Les Américains ont fait d'un écrivain français totalement inconnu en France, David Galula, l'inspirateur de toute leur action. Il est intéressant de relire, en ayant à l'esprit la situation en Afghanistan, les réflexions de cet auteur sur les conditions de succès d'une insurrection. Ces conditions sont l'existence d'une cause à défendre – c'est le cas pour les talibans ; d'une faiblesse dans la contre-insurrection – contraintes propres à la constitution d'une coalition internationale, moyens chichement distribués, caveat de toutes sortes; d'une géographie favorable – l'Afghanistan est un pays très montagneux et connaissant des conditions climatiques extrêmes, avec des températures de 40 degrés en été et de moins 15 en hiver ; d'un soutien extérieur, qu'il soit moral, politique, technique, financier ou militaire – c'est le cas pour les talibans, qui reçoivent des financements en provenance du Pakistan ou d'autres pays du golfe arabo-persique. Par ailleurs, selon Galula, une stratégie victorieuse contre l'insurrection passe par huit étapes : détruire ou expulser la majorité des insurgés ; déployer des unités statiques au contact de la population ; renforcer le contrôle de celle-ci ; détruire les structures politiques de l'insurrection ; organiser des élections locales ; tester la fiabilité des leaders élus ; organiser un parti de gouvernement ; enfin, nettoyer les dernières poches de résistance. Je ne rappelle pas tout cela pour indiquer ce qu'il faut faire ; je résume simplement ce que sont, d'après les gens qui ont réfléchi à ces questions, les conditions optimales pour parvenir à des résultats significatifs dans une guerre de type contre-insurectionnelle, dont l'issue dépend en grande partie de la détermination dont on fait preuve.

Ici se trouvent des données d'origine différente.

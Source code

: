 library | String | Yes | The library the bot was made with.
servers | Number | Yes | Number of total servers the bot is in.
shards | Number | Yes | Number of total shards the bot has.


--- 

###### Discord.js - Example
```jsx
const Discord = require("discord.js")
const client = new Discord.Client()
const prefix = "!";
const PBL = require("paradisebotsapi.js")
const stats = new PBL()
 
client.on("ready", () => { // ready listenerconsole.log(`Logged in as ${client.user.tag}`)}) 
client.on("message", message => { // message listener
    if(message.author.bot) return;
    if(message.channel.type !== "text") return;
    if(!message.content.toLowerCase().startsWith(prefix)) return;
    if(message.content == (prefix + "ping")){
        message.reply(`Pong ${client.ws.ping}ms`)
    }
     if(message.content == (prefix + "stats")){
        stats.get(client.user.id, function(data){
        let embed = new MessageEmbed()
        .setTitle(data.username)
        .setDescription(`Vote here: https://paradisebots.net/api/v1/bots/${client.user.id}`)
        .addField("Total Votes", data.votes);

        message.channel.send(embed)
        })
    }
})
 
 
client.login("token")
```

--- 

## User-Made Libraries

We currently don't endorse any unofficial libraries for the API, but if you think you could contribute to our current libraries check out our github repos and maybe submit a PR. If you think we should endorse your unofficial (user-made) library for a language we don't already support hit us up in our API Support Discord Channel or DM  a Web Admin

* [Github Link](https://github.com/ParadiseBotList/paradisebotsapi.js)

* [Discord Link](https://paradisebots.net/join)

Évidemment, il faudrait davantage d'effectifs. Mais les pays européens y sont-ils prêts ? Est-ce souhaitable sur le plan politique ? Ce n'est pas à moi de répondre. Mais je note que d'après le général Schloesser, qui commande la RC-Est, depuis l'arrivée, dans la région de Kapisa, d'un bataillon français de 700 hommes – ce qui représente un effectif taillé au plus juste –, six chefs talibans régionaux ont été tués, et les villageois sont plus nombreux à offrir spontanément des renseignements à l'armée nationale afghane et aux embedded training teams. Cela traduit une plus grande confiance de la population et une plus grande emprise du gouvernement afghan sur la région. De même, dans les vallées qui, comme celles d'Uzbeen ou de Tizin, sont gouvernées par Surobi, même si un seul bataillon représente un effectif faible, la combinaison de différentes actions permet de parvenir à des résultats. Si elle veut être plus efficace, la communauté internationale doit donc rendre plus souples les capacités du commandement de la FIAS sur l'ensemble des forces qui sont mises à sa disposition, poursuivre opiniâtrement les objectifs, tant civils que militaires, qu'elle s'est fixés, développer le renseignement et persévérer dans le processus d'afghanisation. La formation de l'armée et de la police du pays doit se poursuivre, en dépit des critiques et malgré les incidents qui ne manqueront pas de survenir. Nous avons déjà transféré, depuis le 28 août, un certain nombre de districts de Kaboul aux Afghans, et la ville ne s'est pas effondrée pour autant. Notre calendrier devrait d'ailleurs nous conduire à transférer, d'ici à l'été, l'ensemble de la région Centre aux autorités afghanes, à l'exception du district de Surobi, qui pourrait être rattaché à la région Est.